(Exercise aim): The data below holds a line containing "そして、これらを予定表として" and a line containing "そんな中、早く起きるための方"; please quote exactly those two lines and every line between them, and nothing else.

(Dataset content):

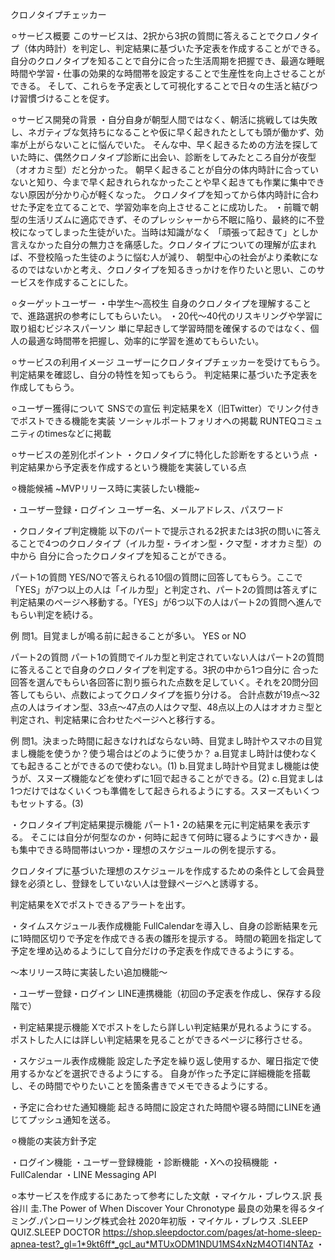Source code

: クロノタイプチェッカー

⚪︎サービス概要
このサービスは、2択から3択の質問に答えることでクロノタイプ（体内時計）を判定し、判定結果に基づいた予定表を作成することができる。
自分のクロノタイプを知ることで自分に合った生活周期を把握でき、最適な睡眠時間や学習・仕事の効果的な時間帯を設定することで生産性を向上させることができる。
そして、これらを予定表として可視化することで日々の生活と結びつけ習慣づけることを促す。

⚪︎サービス開発の背景
・自分自身が朝型人間ではなく、朝活に挑戦しては失敗し、ネガティブな気持ちになることや仮に早く起きれたとしても頭が働かず、効率が上がらないことに悩んでいた。
そんな中、早く起きるための方法を探していた時に、偶然クロノタイプ診断に出会い、診断をしてみたところ自分が夜型（オオカミ型）だと分かった。
朝早く起きることが自分の体内時計に合っていないと知り、今まで早く起きれられなかったことや早く起きても作業に集中できない原因が分かり心が軽くなった。
クロノタイプを知ってから体内時計に合わせた予定を立てることで、学習効率を向上させることに成功した。
・前職で朝型の生活リズムに適応できず、そのプレッシャーから不眠に陥り、最終的に不登校になってしまった生徒がいた。当時は知識がなく
「頑張って起きて」としか言えなかった自分の無力さを痛感した。クロノタイプについての理解が広まれば、不登校陥った生徒のように悩む人が減り、
朝型中心の社会がより柔軟になるのではないかと考え、クロノタイプを知るきっかけを作りたいと思い、このサービスを作成することにした。

⚪︎ターゲットユーザー
・中学生～高校生
自身のクロノタイプを理解することで、進路選択の参考にしてもらいたい。
・20代～40代のリスキリングや学習に取り組むビジネスパーソン
単に早起きして学習時間を確保するのではなく、個人の最適な時間帯を把握し、効率的に学習を進めてもらいたい。

⚪︎サービスの利用イメージ
ユーザーにクロノタイプチェッカーを受けてもらう。
判定結果を確認し、自分の特性を知ってもらう。
判定結果に基づいた予定表を作成してもらう。

⚪︎ユーザー獲得について
SNSでの宣伝
判定結果をX（旧Twitter）でリンク付きでポストできる機能を実装
ソーシャルポートフォリオへの掲載
RUNTEQコミュニティのtimesなどに掲載

⚪︎サービスの差別化ポイント
・クロノタイプに特化した診断をするという点
・判定結果から予定表を作成するという機能を実装している点

⚪︎機能候補
~MVPリリース時に実装したい機能~

・ユーザー登録・ログイン
ユーザー名、メールアドレス、パスワード

・クロノタイプ判定機能
以下のパートで提示される2択または3択の問いに答えることで4つのクロノタイプ（イルカ型・ライオン型・クマ型・オオカミ型）の中から
自分に合ったクロノタイプを知ることができる。

パート1の質問
YES/NOで答えられる10個の質問に回答してもらう。ここで「YES」が7つ以上の人は「イルカ型」と判定され、パート2の質問は答えずに
判定結果のページへ移動する。「YES」が6つ以下の人はパート2の質問へ進んでもらい判定を続ける。

例
    問1。目覚ましが鳴る前に起きることが多い。 YES or NO

パート2の質問
パート1の質問でイルカ型と判定されていない人はパート2の質問に答えることで自身のクロノタイプを判定する。3択の中から1つ自分に
合った回答を選んでもらい各回答に割り振られた点数を足していく。それを20問分回答してもらい、点数によってクロノタイプを振り分ける。
合計点数が19点〜32点の人はライオン型、33点〜47点の人はクマ型、48点以上の人はオオカミ型と判定され、判定結果に合わせたページへと移行する。

例
    問1。決まった時間に起きなければならない時、目覚まし時計やスマホの目覚まし機能を使うか？使う場合はどのように使うか？
        a.目覚まし時計は使わなくても起きることができるので使わない。(1)
        b.目覚まし時計や目覚まし機能は使うが、スヌーズ機能などを使わずに1回で起きることができる。(2)
        c.目覚ましは1つだけではなくいくつも準備をして起きられるようにする。スヌーズもいくつもセットする。(3)

・クロノタイプ判定結果提示機能
パート1・2の結果を元に判定結果を表示する。
そこには自分が何型なのか・何時に起きて何時に寝るようにすべきか・最も集中できる時間帯はいつか・理想のスケジュールの例を提示する。

クロノタイプに基づいた理想のスケジュールを作成するための条件として会員登録を必須とし、登録をしていない人は登録ページへと誘導する。

判定結果をXでポストできるアラートを出す。

・タイムスケジュール表作成機能
FullCalendarを導入し、自身の診断結果を元に1時間区切りで予定を作成できる表の雛形を提示する。
時間の範囲を指定して予定を埋め込めるようにして自分だけの予定表を作成できるようにする。

〜本リリース時に実装したい追加機能〜

・ユーザー登録・ログイン
LINE連携機能（初回の予定表を作成し、保存する段階で）

・判定結果提示機能
Xでポストをしたら詳しい判定結果が見れるようにする。
ポストした人には詳しい判定結果を見ることができるページに移行させる。

・スケジュール表作成機能
設定した予定を繰り返し使用するか、曜日指定で使用するかなどを選択できるようにする。
自身が作った予定に詳細機能を搭載し、その時間でやりたいことを箇条書きでメモできるようにする。

・予定に合わせた通知機能
起きる時間に設定された時間や寝る時間にLINEを通じてプッシュ通知を送る。

⚪︎機能の実装方針予定

・ログイン機能
・ユーザー登録機能
・診断機能
・Xへの投稿機能
・FullCalendar
・LINE Messaging API

⚪︎本サービスを作成するにあたって参考にした文献
・マイケル・ブレウス.訳 長谷川 圭.The Power of When Discover Your Chronotype 最良の効果を得るタイミング.パンローリング株式会社 2020年初版
・マイケル・ブレウス .SLEEP QUIZ.SLEEP DOCTOR https://shop.sleepdoctor.com/pages/at-home-sleep-apnea-test?_gl=1*9kt6ff*_gcl_au*MTUxODM1NDU1MS4xNzM4OTI4NTAz
・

(Reply):
そして、これらを予定表として可視化することで日々の生活と結びつけ習慣づけることを促す。

⚪︎サービス開発の背景
・自分自身が朝型人間ではなく、朝活に挑戦しては失敗し、ネガティブな気持ちになることや仮に早く起きれたとしても頭が働かず、効率が上がらないことに悩んでいた。
そんな中、早く起きるための方法を探していた時に、偶然クロノタイプ診断に出会い、診断をしてみたところ自分が夜型（オオカミ型）だと分かった。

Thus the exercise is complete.